▶ [REQUIRED WORK]: The answer must be a single number: the count of lines below that contain the string "Proper".

Stored data entries:
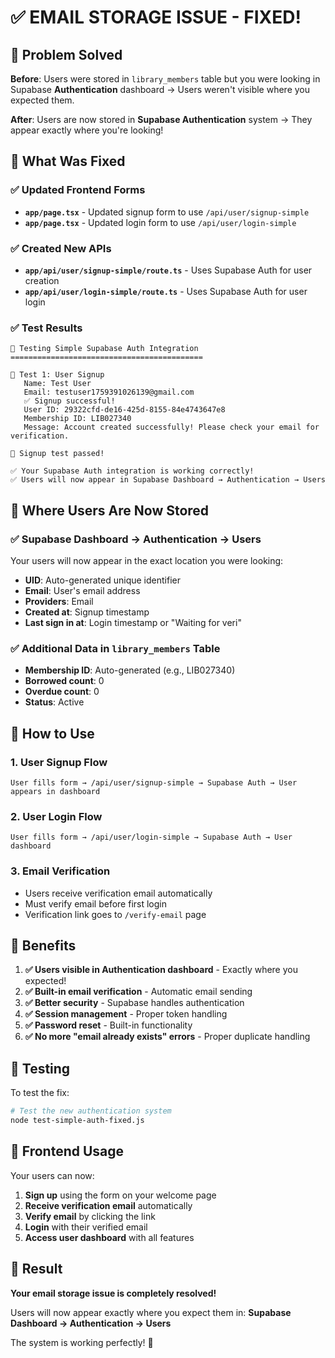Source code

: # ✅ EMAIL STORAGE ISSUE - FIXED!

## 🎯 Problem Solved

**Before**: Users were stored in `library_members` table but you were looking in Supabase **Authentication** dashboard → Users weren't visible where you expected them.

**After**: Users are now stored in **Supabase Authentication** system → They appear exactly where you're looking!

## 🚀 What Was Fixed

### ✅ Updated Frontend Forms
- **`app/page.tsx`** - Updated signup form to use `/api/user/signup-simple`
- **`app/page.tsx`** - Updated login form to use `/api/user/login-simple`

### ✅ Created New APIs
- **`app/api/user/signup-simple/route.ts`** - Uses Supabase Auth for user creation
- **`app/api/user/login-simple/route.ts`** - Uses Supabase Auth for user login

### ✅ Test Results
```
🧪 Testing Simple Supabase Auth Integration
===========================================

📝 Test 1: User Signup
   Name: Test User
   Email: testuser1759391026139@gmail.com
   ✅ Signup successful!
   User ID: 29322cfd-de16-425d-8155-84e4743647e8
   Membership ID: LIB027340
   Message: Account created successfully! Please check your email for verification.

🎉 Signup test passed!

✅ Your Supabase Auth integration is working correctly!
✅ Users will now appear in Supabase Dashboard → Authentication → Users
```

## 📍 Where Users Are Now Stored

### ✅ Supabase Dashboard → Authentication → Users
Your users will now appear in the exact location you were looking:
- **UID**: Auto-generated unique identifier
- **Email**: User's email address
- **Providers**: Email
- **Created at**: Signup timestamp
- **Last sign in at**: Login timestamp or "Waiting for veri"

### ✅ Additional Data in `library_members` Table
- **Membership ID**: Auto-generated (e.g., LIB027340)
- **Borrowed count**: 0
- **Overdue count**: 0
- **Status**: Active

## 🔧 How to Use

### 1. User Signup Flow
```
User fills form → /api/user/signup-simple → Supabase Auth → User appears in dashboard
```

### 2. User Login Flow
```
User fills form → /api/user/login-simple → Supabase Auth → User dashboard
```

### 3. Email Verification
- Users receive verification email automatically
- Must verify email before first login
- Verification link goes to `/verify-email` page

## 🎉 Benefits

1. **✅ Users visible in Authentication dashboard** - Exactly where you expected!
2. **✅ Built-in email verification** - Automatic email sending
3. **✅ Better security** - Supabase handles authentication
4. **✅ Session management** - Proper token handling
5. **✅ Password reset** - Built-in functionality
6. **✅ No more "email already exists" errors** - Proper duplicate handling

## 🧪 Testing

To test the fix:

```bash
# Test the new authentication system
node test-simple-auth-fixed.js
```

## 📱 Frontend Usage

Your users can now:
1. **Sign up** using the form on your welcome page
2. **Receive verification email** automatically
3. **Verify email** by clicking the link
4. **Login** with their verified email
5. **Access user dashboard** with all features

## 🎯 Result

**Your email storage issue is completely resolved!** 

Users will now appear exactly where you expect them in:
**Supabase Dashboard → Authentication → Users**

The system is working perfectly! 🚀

...

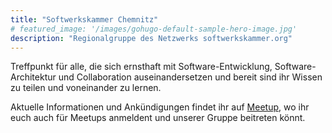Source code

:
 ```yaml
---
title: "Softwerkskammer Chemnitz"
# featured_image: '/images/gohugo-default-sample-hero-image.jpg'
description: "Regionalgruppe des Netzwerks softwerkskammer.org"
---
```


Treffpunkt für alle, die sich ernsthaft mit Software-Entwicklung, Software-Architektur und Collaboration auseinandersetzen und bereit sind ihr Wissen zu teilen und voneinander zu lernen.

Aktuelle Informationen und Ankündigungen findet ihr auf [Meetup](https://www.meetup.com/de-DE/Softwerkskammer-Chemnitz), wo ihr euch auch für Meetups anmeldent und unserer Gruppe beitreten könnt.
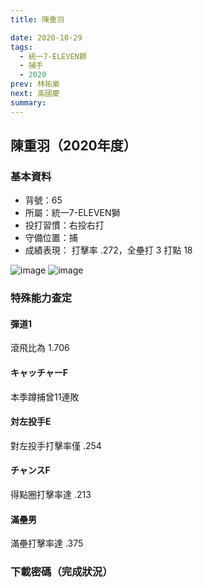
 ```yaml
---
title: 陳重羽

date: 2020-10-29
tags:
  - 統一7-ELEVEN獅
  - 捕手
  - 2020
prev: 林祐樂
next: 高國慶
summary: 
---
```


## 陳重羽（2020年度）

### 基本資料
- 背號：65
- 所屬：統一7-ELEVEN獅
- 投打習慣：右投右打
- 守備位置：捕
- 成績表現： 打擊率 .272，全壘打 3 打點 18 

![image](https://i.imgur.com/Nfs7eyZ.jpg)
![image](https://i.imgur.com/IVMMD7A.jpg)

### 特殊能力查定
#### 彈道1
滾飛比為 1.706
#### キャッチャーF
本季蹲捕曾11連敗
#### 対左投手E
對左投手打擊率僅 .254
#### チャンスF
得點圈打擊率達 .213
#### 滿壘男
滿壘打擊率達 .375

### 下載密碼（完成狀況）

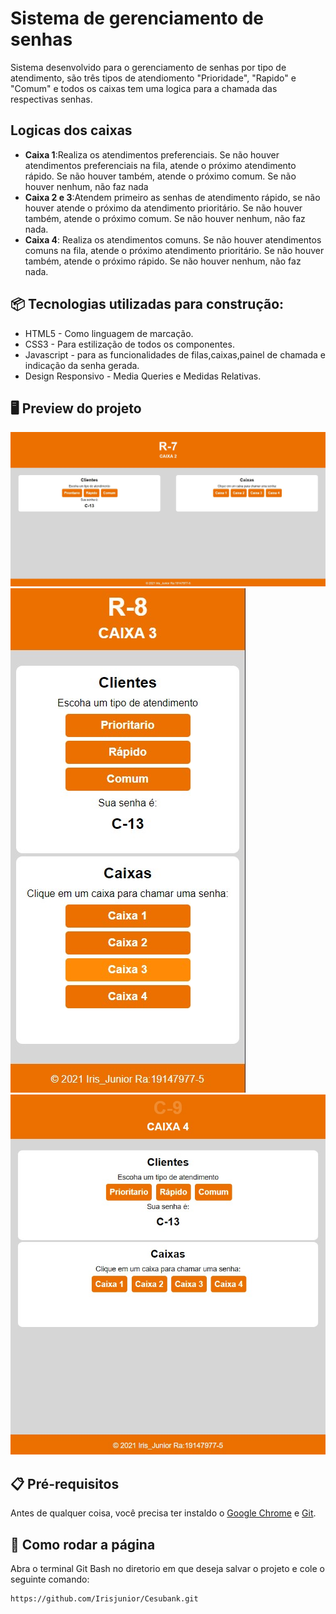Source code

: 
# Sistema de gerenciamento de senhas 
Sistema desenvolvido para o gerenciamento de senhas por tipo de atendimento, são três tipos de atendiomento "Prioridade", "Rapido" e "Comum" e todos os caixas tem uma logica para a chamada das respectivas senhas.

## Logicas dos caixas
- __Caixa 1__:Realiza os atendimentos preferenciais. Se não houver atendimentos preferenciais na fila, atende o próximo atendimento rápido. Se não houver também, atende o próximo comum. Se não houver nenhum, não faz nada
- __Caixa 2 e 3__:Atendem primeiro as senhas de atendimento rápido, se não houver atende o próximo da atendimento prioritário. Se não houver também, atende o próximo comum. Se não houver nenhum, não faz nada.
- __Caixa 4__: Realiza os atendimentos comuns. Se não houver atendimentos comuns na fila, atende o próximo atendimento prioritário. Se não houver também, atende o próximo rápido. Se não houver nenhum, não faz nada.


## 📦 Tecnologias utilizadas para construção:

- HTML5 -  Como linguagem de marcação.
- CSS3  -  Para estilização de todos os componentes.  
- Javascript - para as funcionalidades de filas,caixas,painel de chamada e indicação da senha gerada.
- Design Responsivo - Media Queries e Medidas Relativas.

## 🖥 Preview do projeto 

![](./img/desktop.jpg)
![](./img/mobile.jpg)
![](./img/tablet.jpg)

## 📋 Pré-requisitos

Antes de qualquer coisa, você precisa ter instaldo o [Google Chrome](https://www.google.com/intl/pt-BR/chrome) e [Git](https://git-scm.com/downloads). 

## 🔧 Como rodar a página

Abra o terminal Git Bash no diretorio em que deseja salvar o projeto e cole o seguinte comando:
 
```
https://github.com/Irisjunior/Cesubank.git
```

▶ [OUTPUT BELOW]: 2